Depois de a região ser purificada, é hora de aumentar a diversidade construindo biomas. Aqui as coisas ficam mais complicadas, pois cada tipo de flora exige ações muito específicas. Para criar um brejo, por exemplo, precisamos construir uma central de hidroponia em um terreno baixo próximo de uma fonte de água; já as praias surgem ao montarmos uma estrutura que coleta areia; e a tundra, por sua vez, só pode ser cultivada em locais altos e de baixa umidade.

Uma vez restaurados os biomas, o próximo passo é atrair animais para diversificar a fauna. Cada espécie de criatura habita diferentes tipos de terreno, e para encontrá-las basta utilizar um sonar nas possíveis áreas — ícones indicam as condições para o surgimento dos bichos. Por fim, é necessário ativar drones para desmontar todas as estruturas, deixando a área completamente livre de intervenção.

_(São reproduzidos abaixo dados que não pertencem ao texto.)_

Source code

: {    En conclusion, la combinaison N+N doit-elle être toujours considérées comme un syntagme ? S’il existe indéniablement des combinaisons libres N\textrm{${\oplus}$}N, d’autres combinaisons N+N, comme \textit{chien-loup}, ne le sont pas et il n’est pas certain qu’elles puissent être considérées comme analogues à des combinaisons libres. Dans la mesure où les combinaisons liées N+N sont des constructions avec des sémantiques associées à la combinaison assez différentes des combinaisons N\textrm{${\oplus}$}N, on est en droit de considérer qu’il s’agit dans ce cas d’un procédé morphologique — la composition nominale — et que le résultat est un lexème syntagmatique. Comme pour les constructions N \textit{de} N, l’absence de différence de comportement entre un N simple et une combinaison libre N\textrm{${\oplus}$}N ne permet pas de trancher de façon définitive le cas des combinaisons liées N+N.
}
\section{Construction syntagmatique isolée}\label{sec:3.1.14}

O jogo conta com quatro regiões, temperado, tropical, polar e continental, compostas por estruturas, biomas e desafios distintos. Além das construções principais, há várias ferramentas de apoio, como escavadeiras para criar leitos para rios ou lava, semeadores de nuvens capazes de aumentar a umidade da região e escavadeiras para criar ilhas a partir de terra extraída do fundo do oceano. Os mapas são gerados proceduralmente e cada território tem dois tipos de estágios: normal e difícil.

Usando a engenhosidade para transformar ambientes

Terra Nil me cativou com seu conceito inusitado, afinal não é todo dia que você encontra um jogo sobre restaurar a natureza e ir embora sem deixar rastros. Além disso, há um tom meditativo com sua atmosfera relaxante e convidativa. O título é tudo isso e, surpreendentemente, tem uma complexidade impressionante.

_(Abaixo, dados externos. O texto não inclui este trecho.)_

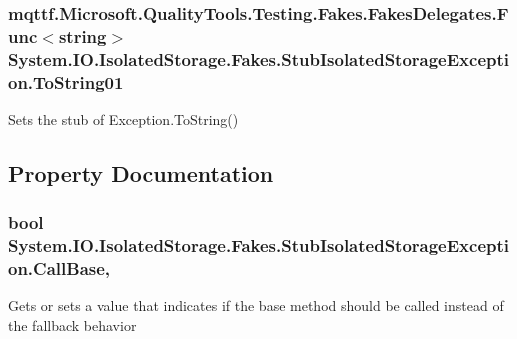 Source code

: \hypertarget{class_system_1_1_i_o_1_1_isolated_storage_1_1_fakes_1_1_stub_isolated_storage_exception_a4ef92ed2cbc9d6c567e8bb0315c49eba}{
\subsubsection[{To\-String01}]{\setlength{\rightskip}{0pt plus 5cm}mqttf.\-Microsoft.\-Quality\-Tools.\-Testing.\-Fakes.\-Fakes\-Delegates.\-Func$<$string$>$ System.\-I\-O.\-Isolated\-Storage.\-Fakes.\-Stub\-Isolated\-Storage\-Exception.\-To\-String01}}\label{class_system_1_1_i_o_1_1_isolated_storage_1_1_fakes_1_1_stub_isolated_storage_exception_a4ef92ed2cbc9d6c567e8bb0315c49eba}


Sets the stub of Exception.\-To\-String()



\subsection{Property Documentation}
\hypertarget{class_system_1_1_i_o_1_1_isolated_storage_1_1_fakes_1_1_stub_isolated_storage_exception_aa1e913107265f3f7be09f34b3b99bc5b}{
\subsubsection[{Call\-Base}]{\setlength{\rightskip}{0pt plus 5cm}bool System.\-I\-O.\-Isolated\-Storage.\-Fakes.\-Stub\-Isolated\-Storage\-Exception.\-Call\-Base\hspace{0.3cm}{\ttfamily [get]}, {\ttfamily [set]}}}\label{class_system_1_1_i_o_1_1_isolated_storage_1_1_fakes_1_1_stub_isolated_storage_exception_aa1e913107265f3f7be09f34b3b99bc5b}


Gets or sets a value that indicates if the base method should be called instead of the fallback behavior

Como título de estratégia, Terra Nil é mais denso do que parece. No começo, tudo parece simples, afinal basta criar fontes de energia para fazer estruturas diversas funcionarem, mas rapidamente as coisas se tornam complexas. A questão é que a quantidade de recursos é limitada, então é essencial pensar com cuidado onde e como colocar cada construção para maximizar os efeitos e não ficar travado por não ter mais fundos. Os objetivos adicionais, como a criação de biomas ou a mudança de clima, são ainda mais intrincados, exigindo planejamento cuidadoso dos passos.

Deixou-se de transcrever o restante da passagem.